# 1908 Chamorro Bible Scraper

## About This Project

This notebook contains a script to scrape and extract the text from the 1908 Chamorro Bible, available at http://chamorrobible.org/download/YSantaBiblia-Chamorro-HTML.htm. The goal is to collect the full text in Chamorro for further analysis, lexicon expansion, or natural language processing tasks. The text will also be exported to an HTML file for conversion to other formats, such as .epub, .pdf, .docx etc.
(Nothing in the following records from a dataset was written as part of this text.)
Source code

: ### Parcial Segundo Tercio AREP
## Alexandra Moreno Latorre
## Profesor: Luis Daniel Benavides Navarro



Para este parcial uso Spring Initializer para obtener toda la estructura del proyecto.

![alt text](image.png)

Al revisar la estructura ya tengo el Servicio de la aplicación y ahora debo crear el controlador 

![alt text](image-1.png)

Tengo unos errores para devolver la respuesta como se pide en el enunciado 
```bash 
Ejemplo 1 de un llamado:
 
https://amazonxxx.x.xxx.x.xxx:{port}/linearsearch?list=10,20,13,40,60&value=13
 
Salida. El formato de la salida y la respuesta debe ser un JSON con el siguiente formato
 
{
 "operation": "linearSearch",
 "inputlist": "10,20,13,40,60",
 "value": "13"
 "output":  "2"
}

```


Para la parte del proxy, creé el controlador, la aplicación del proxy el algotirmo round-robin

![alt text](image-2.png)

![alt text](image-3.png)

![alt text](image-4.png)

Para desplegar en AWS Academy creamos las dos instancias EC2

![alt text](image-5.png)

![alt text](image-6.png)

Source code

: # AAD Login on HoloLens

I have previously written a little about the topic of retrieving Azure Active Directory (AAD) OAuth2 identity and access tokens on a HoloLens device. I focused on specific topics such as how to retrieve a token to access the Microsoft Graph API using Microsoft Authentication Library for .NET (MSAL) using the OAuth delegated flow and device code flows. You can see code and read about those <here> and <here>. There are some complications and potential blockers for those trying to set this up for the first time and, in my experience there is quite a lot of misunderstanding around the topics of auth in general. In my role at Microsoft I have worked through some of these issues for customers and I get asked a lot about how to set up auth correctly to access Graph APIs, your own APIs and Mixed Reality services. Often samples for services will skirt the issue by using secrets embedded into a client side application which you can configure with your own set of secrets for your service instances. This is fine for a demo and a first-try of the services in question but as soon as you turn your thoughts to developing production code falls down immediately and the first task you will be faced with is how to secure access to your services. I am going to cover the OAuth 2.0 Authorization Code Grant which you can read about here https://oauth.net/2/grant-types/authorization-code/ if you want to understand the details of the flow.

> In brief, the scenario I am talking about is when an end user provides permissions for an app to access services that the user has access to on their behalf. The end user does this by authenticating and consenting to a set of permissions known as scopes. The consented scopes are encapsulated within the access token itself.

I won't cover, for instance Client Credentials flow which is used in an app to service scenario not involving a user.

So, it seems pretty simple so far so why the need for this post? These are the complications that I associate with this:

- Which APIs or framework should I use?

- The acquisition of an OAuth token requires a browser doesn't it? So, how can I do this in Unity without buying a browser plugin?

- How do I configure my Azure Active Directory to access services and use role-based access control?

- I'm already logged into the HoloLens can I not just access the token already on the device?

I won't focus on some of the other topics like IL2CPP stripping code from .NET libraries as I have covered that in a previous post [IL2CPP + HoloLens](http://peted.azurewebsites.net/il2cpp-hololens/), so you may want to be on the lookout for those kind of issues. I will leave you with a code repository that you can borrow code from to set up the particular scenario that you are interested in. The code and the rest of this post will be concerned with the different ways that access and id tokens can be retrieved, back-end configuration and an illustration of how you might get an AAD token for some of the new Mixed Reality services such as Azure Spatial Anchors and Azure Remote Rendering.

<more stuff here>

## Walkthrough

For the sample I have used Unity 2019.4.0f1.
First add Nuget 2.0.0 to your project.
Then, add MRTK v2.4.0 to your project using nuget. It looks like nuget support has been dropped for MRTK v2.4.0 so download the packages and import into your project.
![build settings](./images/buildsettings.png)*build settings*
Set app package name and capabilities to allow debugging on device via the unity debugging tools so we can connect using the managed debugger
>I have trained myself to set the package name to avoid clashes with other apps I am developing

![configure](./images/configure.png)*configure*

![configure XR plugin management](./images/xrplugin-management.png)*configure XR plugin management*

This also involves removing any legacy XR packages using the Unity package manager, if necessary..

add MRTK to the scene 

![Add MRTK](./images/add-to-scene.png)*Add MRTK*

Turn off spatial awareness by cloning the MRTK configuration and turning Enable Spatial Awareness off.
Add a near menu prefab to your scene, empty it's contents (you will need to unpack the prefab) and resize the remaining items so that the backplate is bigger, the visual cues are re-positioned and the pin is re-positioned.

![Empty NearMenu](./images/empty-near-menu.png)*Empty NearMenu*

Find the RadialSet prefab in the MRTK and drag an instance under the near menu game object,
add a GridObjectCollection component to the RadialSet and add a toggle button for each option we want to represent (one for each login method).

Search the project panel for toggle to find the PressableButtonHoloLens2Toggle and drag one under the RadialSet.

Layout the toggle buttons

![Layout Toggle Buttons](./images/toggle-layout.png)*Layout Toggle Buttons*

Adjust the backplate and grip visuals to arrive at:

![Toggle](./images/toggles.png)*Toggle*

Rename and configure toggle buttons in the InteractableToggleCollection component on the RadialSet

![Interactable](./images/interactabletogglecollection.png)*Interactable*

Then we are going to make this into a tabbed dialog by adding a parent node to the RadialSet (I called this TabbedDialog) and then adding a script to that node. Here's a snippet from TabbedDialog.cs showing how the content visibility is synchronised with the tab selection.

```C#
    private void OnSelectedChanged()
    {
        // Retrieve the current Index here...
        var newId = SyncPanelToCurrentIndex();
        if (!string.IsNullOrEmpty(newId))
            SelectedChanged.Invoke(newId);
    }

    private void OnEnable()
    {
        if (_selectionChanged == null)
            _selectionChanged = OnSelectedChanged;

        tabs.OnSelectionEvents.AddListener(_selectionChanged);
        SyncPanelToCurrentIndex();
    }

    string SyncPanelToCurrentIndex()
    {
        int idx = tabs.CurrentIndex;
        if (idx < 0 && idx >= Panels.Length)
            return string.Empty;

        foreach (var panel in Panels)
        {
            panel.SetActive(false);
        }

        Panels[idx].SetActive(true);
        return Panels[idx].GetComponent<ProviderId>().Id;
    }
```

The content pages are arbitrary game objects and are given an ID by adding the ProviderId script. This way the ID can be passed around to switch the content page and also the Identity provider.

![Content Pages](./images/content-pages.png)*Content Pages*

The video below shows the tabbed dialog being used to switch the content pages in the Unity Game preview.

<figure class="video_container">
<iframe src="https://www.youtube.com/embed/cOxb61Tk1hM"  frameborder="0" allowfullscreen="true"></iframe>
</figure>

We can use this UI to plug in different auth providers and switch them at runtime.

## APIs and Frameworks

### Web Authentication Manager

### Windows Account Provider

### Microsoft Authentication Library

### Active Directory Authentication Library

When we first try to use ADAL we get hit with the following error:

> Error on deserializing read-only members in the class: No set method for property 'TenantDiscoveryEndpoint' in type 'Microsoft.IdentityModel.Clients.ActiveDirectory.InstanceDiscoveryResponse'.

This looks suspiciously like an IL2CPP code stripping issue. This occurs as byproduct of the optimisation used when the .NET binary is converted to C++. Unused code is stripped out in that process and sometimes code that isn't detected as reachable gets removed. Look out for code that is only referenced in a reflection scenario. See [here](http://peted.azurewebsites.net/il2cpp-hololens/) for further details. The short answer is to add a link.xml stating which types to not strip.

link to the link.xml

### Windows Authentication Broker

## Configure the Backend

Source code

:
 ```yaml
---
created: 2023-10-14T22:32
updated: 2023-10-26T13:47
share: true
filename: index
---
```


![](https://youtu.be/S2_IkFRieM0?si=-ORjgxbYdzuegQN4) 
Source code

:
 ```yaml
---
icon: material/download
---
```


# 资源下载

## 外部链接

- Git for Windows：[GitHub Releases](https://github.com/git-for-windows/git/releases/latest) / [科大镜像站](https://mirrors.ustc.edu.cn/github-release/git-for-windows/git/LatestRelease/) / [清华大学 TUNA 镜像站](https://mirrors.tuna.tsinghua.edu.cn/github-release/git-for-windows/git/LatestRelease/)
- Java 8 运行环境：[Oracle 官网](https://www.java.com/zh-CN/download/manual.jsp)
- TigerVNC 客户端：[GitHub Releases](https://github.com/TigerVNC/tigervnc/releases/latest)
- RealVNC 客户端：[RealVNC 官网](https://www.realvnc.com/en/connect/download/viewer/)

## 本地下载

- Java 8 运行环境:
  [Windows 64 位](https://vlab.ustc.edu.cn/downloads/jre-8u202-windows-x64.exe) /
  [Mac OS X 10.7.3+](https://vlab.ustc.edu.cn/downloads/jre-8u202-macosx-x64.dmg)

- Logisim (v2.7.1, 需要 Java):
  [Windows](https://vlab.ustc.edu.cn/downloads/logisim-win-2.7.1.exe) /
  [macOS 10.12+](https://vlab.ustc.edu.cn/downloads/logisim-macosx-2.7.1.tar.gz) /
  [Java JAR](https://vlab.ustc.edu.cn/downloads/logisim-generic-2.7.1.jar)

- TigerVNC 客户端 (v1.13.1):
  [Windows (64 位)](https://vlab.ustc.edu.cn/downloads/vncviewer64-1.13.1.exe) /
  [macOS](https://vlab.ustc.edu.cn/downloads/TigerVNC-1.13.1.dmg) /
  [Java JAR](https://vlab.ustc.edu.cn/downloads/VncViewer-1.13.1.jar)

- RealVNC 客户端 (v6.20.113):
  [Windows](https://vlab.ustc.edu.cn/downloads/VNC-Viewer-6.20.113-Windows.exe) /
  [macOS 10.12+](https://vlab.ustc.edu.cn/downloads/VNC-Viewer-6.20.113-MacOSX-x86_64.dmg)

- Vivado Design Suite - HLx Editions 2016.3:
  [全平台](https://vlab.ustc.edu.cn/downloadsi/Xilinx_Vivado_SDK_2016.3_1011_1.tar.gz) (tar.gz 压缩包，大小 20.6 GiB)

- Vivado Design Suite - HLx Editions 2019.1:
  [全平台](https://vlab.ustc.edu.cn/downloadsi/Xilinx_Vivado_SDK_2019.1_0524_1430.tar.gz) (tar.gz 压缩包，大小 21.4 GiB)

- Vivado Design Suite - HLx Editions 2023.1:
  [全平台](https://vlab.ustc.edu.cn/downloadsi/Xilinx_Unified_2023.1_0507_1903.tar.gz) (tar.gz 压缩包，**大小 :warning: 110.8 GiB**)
**Name:** Schyuler Lujan <br>
**Date Started:** 01-May-2025 <br>
**Date Completed:** In Progress

## Import Libraries

In [5]:
# Import relevant libraries
import requests
import json
import time
from bs4 import BeautifulSoup
from collections import defaultdict

## Parsing the Chamorro Bible HTML

In this section, we use `BeautifulSoup` to parse the HTML content of the Chamorro Bible page. The goal is to extract the **book titles**, **chapter titles**, and **verses** and organize them into a structured Python dictionary. The resulting dictionary will make it easy to access, analyze or process the text later on.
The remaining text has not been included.